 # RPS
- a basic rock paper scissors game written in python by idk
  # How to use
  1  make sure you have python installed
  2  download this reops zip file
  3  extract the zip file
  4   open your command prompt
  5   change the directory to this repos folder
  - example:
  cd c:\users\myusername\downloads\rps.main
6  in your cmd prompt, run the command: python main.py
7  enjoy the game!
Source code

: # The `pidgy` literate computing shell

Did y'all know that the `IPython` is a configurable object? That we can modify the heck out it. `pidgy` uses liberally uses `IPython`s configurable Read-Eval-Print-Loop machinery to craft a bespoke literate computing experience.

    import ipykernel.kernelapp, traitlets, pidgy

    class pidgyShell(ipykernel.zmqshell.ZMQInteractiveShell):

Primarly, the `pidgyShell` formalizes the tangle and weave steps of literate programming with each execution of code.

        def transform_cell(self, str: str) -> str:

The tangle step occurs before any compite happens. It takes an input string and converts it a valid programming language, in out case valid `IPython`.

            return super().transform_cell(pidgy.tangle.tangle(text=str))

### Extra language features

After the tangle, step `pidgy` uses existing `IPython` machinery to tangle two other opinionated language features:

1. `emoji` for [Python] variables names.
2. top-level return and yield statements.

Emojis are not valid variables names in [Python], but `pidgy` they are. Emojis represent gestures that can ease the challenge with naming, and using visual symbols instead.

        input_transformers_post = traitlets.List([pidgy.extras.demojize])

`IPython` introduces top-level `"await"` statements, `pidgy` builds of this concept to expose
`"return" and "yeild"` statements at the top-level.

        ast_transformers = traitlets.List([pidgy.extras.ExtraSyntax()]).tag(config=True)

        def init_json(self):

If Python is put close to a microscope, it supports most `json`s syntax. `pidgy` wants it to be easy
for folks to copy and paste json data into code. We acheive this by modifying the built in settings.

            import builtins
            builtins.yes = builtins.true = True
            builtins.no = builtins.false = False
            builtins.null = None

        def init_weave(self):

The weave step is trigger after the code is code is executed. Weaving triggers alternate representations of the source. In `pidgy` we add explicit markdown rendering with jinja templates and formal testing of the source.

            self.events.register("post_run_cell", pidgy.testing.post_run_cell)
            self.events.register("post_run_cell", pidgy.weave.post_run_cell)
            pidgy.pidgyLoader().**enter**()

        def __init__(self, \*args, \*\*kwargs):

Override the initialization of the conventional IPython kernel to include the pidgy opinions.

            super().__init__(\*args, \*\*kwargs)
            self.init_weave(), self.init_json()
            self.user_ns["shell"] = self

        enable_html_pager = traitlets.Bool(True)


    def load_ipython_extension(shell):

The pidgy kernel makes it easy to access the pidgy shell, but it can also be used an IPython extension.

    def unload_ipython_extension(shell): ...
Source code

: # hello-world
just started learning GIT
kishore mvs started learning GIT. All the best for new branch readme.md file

EXERCISE DESCRIPTION:
Reproduce exactly the first line of the listing and every line after it, through the one containing "cd c:\users\myusername\downloads\rps.main". Nothing else belongs in the output.

OUTPUT OF THE TASK:
 # RPS
- a basic rock paper scissors game written in python by idk
  # How to use
  1  make sure you have python installed
  2  download this reops zip file
  3  extract the zip file
  4   open your command prompt
  5   change the directory to this repos folder
  - example:
  cd c:\users\myusername\downloads\rps.main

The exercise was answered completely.